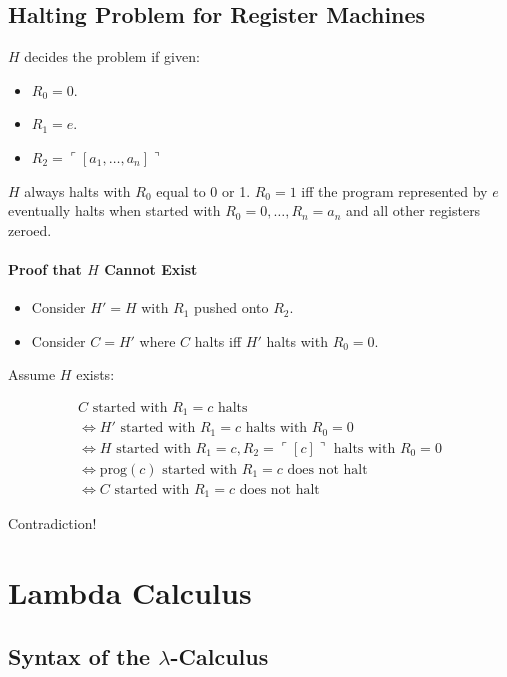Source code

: \documentclass[twocolumn,english]{article}
\begin{document}
\subsection{Halting Problem for Register Machines}

$H$ decides the problem if given:
\begin{itemize}
\item $R_{0}=0$.
\item $R_{1}=e$.
\item $R_{2}=\ulcorner\left[a_{1},\dots,a_{n}\right]\urcorner$
\end{itemize}
$H$ always halts with $R_{0}$ equal to 0 or 1. $R_{0}=1$ iff the
program represented by $e$ eventually halts when started with $R_{0}=0,\dots,R_{n}=a_{n}$
and all other registers zeroed.

\paragraph{Proof that $H$ Cannot Exist}
\begin{itemize}
\item Consider $H'=H$ with $R_{1}$ pushed onto $R_{2}$.
\item Consider $C=H'$ where $C$ halts iff $H'$ halts with $R_{0}=0$.
\end{itemize}
Assume $H$ exists:

\begin{multline*}
C\text{ started with }R_{1}=c\text{ halts}\\
\iff H'\text{ started with }R_{1}=c\text{ halts with }R_{0}=0\\
\iff H\text{ started with }R_{1}=c,R_{2}=\ulcorner\left[c\right]\urcorner\text{ halts with }R_{0}=0\\
\iff\text{prog}\left(c\right)\text{ started with }R_{1}=c\text{ does not halt}\\
\iff C\text{ started with }R_{1}=c\text{ does not halt}
\end{multline*}

Contradiction!

\section{Lambda Calculus}

\subsection{Syntax of the $\lambda$-Calculus}
\end{document}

·····

> [WORK REQUIRED]: Take the entries above and set them down exactly, minus the pictures.

> [WORKED SOLUTION]:
Source code

: \documentclass[twocolumn,english]{article}
\begin{document}
\subsection{Halting Problem for Register Machines}

$H$ decides the problem if given:
\begin{itemize}
\item $R_{0}=0$.
\item $R_{1}=e$.
\item $R_{2}=\ulcorner\left[a_{1},\dots,a_{n}\right]\urcorner$
\end{itemize}
$H$ always halts with $R_{0}$ equal to 0 or 1. $R_{0}=1$ iff the
program represented by $e$ eventually halts when started with $R_{0}=0,\dots,R_{n}=a_{n}$
and all other registers zeroed.

\paragraph{Proof that $H$ Cannot Exist}
\begin{itemize}
\item Consider $H'=H$ with $R_{1}$ pushed onto $R_{2}$.
\item Consider $C=H'$ where $C$ halts iff $H'$ halts with $R_{0}=0$.
\end{itemize}
Assume $H$ exists:

\begin{multline*}
C\text{ started with }R_{1}=c\text{ halts}\\
\iff H'\text{ started with }R_{1}=c\text{ halts with }R_{0}=0\\
\iff H\text{ started with }R_{1}=c,R_{2}=\ulcorner\left[c\right]\urcorner\text{ halts with }R_{0}=0\\
\iff\text{prog}\left(c\right)\text{ started with }R_{1}=c\text{ does not halt}\\
\iff C\text{ started with }R_{1}=c\text{ does not halt}
\end{multline*}

Contradiction!

\section{Lambda Calculus}

\subsection{Syntax of the $\lambda$-Calculus}
\end{document}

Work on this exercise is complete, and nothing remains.